Breaking News – Crestliner, Lund stop production temporarily

KNOXVILLE, Tenn. – Brunswick Boat Group’s aluminum division has been forced to make “production adjustments,” closing down the Lund and Crestliner manufacturing facilities for nearly two weeks each.

BBG Aluminum Group President Fred Brightbill confirmed rumors today that the two brands had a large surplus of inventory and were forced to shut down production.

“There have been a number of days taken down at both of those facilities,” Brightbill says. “We’ve kind of seen the phenomenon this year, so far, of a slow start at the shows.”

For the last several weeks, industry insiders have suggested to Boating Industry that the aluminum boat group plants were closed due to a number of factors. Chief among them was an alleged “stuffing the pipeline” by Genmar prior to its sale of the lines to Brunswick.

Surprisingly, Brightbill says the blame is not to be put on Genmar. Around the time of the acquisition, he says, Brunswick made a large buy from Yamaha and Genmar.

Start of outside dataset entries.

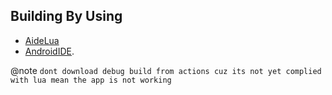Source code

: ## Building By Using
- [AideLua](https://github.com/Jesse205/Aide-Lua)
- [AndroidIDE](https://github.com/itsaky/AndroidIDE).

@note
`dont download debug build from actions cuz its not yet complied with lua mean the app is not working`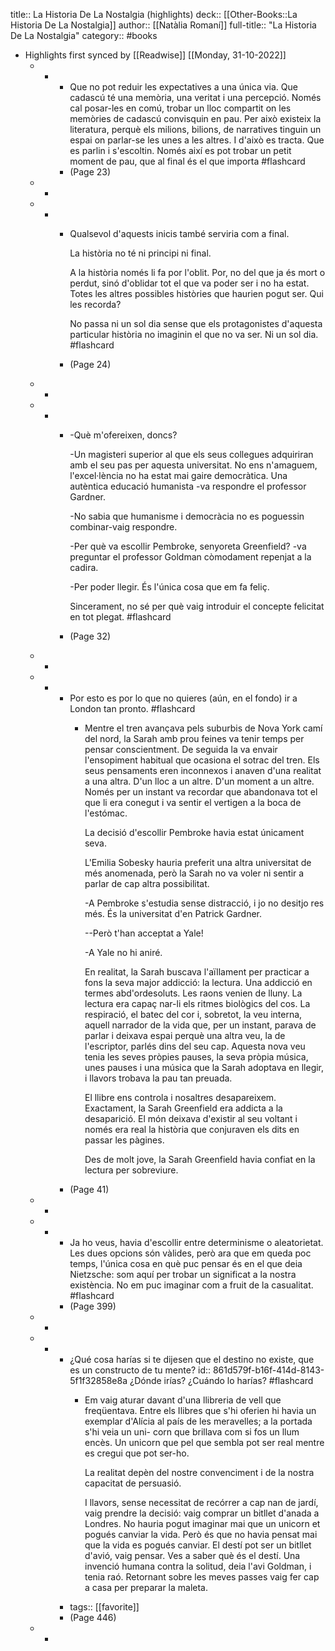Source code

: title:: La Historia De La Nostalgia (highlights)
deck:: [[Other-Books::La Historia De La Nostalgia]]
author:: [[Natàlia Romaní]]
full-title:: "La Historia De La Nostalgia"
category:: #books

- Highlights first synced by [[Readwise]] [[Monday, 31-10-2022]]
	- -
		- Que no pot reduir les expectatives a una única via. Que cadascú té una memòria, una veritat i una percepció. Només cal posar-les en comú, trobar un lloc compartit on les memòries de cadascú convisquin en pau. Per això  existeix la literatura, perquè els milions, bilions, de narratives tinguin un espai on parlar-se les unes a les altres. I d'això es tracta. Que es parlin i s'escoltin. Només així es pot trobar un petit moment de pau, que al final és el que importa #flashcard
		- (Page 23)
	- -
	- -
		- Qualsevol d'aquests inicis també serviria com a final.
		  
		  La història no té ni principi ni final.
		  
		  A la història només li fa por l'oblit. Por, no del que ja és mort o perdut, sinó d'oblidar tot el que va poder ser i no ha estat. Totes les altres possibles històries que haurien pogut ser. Qui les recorda?
		  
		  No passa ni un sol dia sense que els protagonistes d'aquesta particular història no imaginin el que no va ser. Ni un sol dia. #flashcard
		- (Page 24)
	- -
	- -
		- -Què m'ofereixen, doncs?
		  
		  -Un magisteri superior al que els seus collegues adquiriran amb el seu pas per aquesta universitat. No ens n'amaguem, l'excel·lència no ha estat mai gaire democràtica. Una autèntica educació humanista -va respondre el professor Gardner.
		  
		  -No sabia que humanisme i democràcia no es poguessin combinar-vaig respondre.
		  
		  -Per què va escollir Pembroke, senyoreta Greenfield? -va preguntar el professor Goldman còmodament repenjat a la cadira.
		  
		  -Per poder llegir. És l'única cosa que em fa feliç.
		  
		  Sincerament, no sé per què vaig introduir el concepte felicitat en tot plegat. #flashcard
		- (Page 32)
	- -
	- -
		- Por esto es por lo que no quieres (aún, en el fondo) ir a London tan pronto. #flashcard
			- Mentre el tren avançava pels suburbis de Nova York camí del nord, la Sarah amb prou feines va tenir temps per pensar conscientment. De seguida la va envair l'ensopiment habitual que ocasiona el sotrac del tren. Els seus pensaments eren inconnexos i anaven d'una realitat a una altra. D'un lloc a un altre. D'un moment a un altre. Només per un instant va recordar que abandonava tot el que li era conegut i va sentir el vertigen a la boca de l'estómac.
			  
			  La decisió d'escollir Pembroke havia estat únicament seva.
			  
			  L'Emilia Sobesky hauria preferit una altra universitat de més anomenada, però la Sarah no va voler ni sentir a parlar de cap altra possibilitat.
			  
			  -A Pembroke s'estudia sense distracció, i jo no desitjo res més. És la universitat d'en Patrick Gardner.
			  
			  --Però t'han acceptat a Yale!
			  
			  -A Yale no hi aniré.
			  
			  En realitat, la Sarah buscava l'aïllament per practicar a fons la seva major addicció: la lectura. Una addicció en termes abd'ordesoluts. Les raons venien de lluny. La lectura era capaç nar-li els ritmes biològics del cos. La respiració, el batec del cor i, sobretot, la veu interna, aquell narrador de la vida que,  per un instant, parava de parlar i deixava espai perquè una altra veu, la de l'escriptor, parlés dins del seu cap. Aquesta nova veu tenia les seves pròpies pauses, la seva pròpia música, unes pauses i una música que la Sarah adoptava en llegir, i llavors trobava la pau tan preuada.
			  
			  El llibre ens controla i nosaltres desapareixem. Exactament, la Sarah Greenfield era addicta a la desaparició. El món deixava d'existir al seu voltant i només era real la història que conjuraven els dits en passar les pàgines.
			  
			  Des de molt jove, la Sarah Greenfield havia confiat en la lectura per sobreviure.
		- (Page 41)
	- -
	- -
		- Ja ho veus, havia d'escollir entre determinisme o aleatorietat. Les dues opcions són vàlides, però ara que em queda poc temps, l'única cosa en què puc pensar és en el que deia Nietzsche: som aquí per trobar un significat a la nostra existència. No em puc imaginar com a fruit de la casualitat. #flashcard
		- (Page 399)
	- -
	- -
		- ¿Qué cosa harías si te dijesen que el destino no existe, que es un constructo de tu mente?
		  id:: 861d579f-b16f-414d-8143-5f1f32858e8a
		  ¿Dónde irías?
		  ¿Cuándo lo harías? #flashcard
			- Em vaig aturar davant d'una llibreria de vell que freqüentava. Entre els Ilibres que s'hi oferien hi havia un exemplar d'Alícia al país de les meravelles; a la portada s'hi veia un uni- corn que brillava com si fos un llum encès. Un unicorn que pel que sembla pot ser real mentre es cregui que pot ser-ho.
			  
			  La realitat depèn del nostre convenciment i de la nostra capacitat de persuasió.
			  
			  I llavors, sense necessitat de recórrer a cap nan de jardí, vaig prendre la decisió: vaig comprar un bitllet d'anada a Londres. No hauria pogut imaginar mai que un unicorn et pogués canviar la vida. Però és que no havia pensat mai que la vida es pogués canviar. El destí pot ser un bitllet d'avió, vaig pensar. Ves a saber què és el destí. Una invenció humana contra la solitud, deia l'avi Goldman, i tenia raó. Retornant sobre les meves passes vaig fer cap a casa per preparar la maleta.
		- tags:: [[favorite]]
		- (Page 446)
	- -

In Brightbill’s words, it was not necessarily the mix they’d like to have.

“I wouldn’t blame it on Genmar,” he says. “I would say that, jointly, through that transition, there were some one-time buys made and those buys then found their way into inventory, and so we were a participant with them, unfortunately, in jamming the pipeline.

“In hindsight, we probably would have done it a little bit differently, but at the time, we had the withdrawal of Yamaha and the opportunity to make a one-time buy. We had a window there that said, ‘Look, you can take this inventory if you want it: last chance.’ And so we went ahead and took a big slug of it.”

Compounding the situation

The slow start to 2005 may be reminiscent of last year when Brunswick first acquired the brands. The Upper Midwest – the largest market for Lund and Crestliner – experienced a good deal of inclement weather that stretched into mid July last summer.

By the end of the third quarter of 2004, the compounding of the high inventories and the bad weather seemed to have taken its effect on the aluminum group. Data from Statistical Surveys suggested that the Lowe, Crestliner and Lund brands suffered retail unit sales declines of 7.5, 9.5 and 16.6 percent, respectively, in the quarter. Furthering the problem for the manufacturer was its dealers’ need to retail current stock before ordering new.

Brightbill adds that the inventories also added up as dealers transitioned away from Yamaha, which stopped supplying the boat brands its engines last year, to other engine suppliers. “And any time you have that kind of movement, you tend to get some jam up of inventory that you’ve got to get through the pipeline.”

In the meantime, industry insiders have suggested that some Brunswick dealers have felt the need to add or focus on other aluminum lines that would give them access to Yamaha engines. The debate calls into question the issue of loyalty: are dealers loyal to the boats or the engines?

In the Upper Midwest, where Lund and Crestliner dealers are most prevalent, oftentimes the only difference from one dealer to the next has been the engines offered. With Brunswick’s expected move to all-Mercury transoms, dealers may find themselves unable to offer such a competitive advantage over their neighbors.

While Brightbill acknowledges that some dealers picked up other brands, he says that there’s too much being made of the fact that Mercury is a sister company to the aluminum brands.

“We are certainly going to be very supportive of them, but all of our other engine partners are in there and we view them as valued partners also,” he says, mentioning Honda, Suzuki, and BRP. “There are a lot of different niches and a lot of exact product nuances. It’s hard to cover it all with one brand.”

Keeping “assets in line”

Sources also speculated that high commodity prices may have contributed to the downturn in retail sales. While Brightbill acknowledges the rising costs, he says that “we absorbed the lion’s share of that last spring” and that he doesn’t believe that costs will continue to rise.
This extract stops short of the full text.